(Beginning of Exercise input)
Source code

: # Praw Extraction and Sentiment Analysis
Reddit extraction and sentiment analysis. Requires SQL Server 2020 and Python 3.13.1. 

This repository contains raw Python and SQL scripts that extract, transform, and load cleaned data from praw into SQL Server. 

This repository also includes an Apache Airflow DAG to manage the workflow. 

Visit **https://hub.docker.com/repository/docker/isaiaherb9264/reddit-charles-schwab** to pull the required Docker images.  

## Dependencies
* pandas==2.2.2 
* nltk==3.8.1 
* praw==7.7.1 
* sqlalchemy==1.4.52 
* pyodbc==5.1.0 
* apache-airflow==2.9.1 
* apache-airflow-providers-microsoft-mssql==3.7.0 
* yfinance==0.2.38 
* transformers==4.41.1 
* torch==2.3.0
(End of Exercise input)
About this task: The reply should restate the records above in full, character for character.

Exercise output:
Source code

: # Praw Extraction and Sentiment Analysis
Reddit extraction and sentiment analysis. Requires SQL Server 2020 and Python 3.13.1. 

This repository contains raw Python and SQL scripts that extract, transform, and load cleaned data from praw into SQL Server. 

This repository also includes an Apache Airflow DAG to manage the workflow. 

Visit **https://hub.docker.com/repository/docker/isaiaherb9264/reddit-charles-schwab** to pull the required Docker images.  

## Dependencies
* pandas==2.2.2 
* nltk==3.8.1 
* praw==7.7.1 
* sqlalchemy==1.4.52 
* pyodbc==5.1.0 
* apache-airflow==2.9.1 
* apache-airflow-providers-microsoft-mssql==3.7.0 
* yfinance==0.2.38 
* transformers==4.41.1 
* torch==2.3.0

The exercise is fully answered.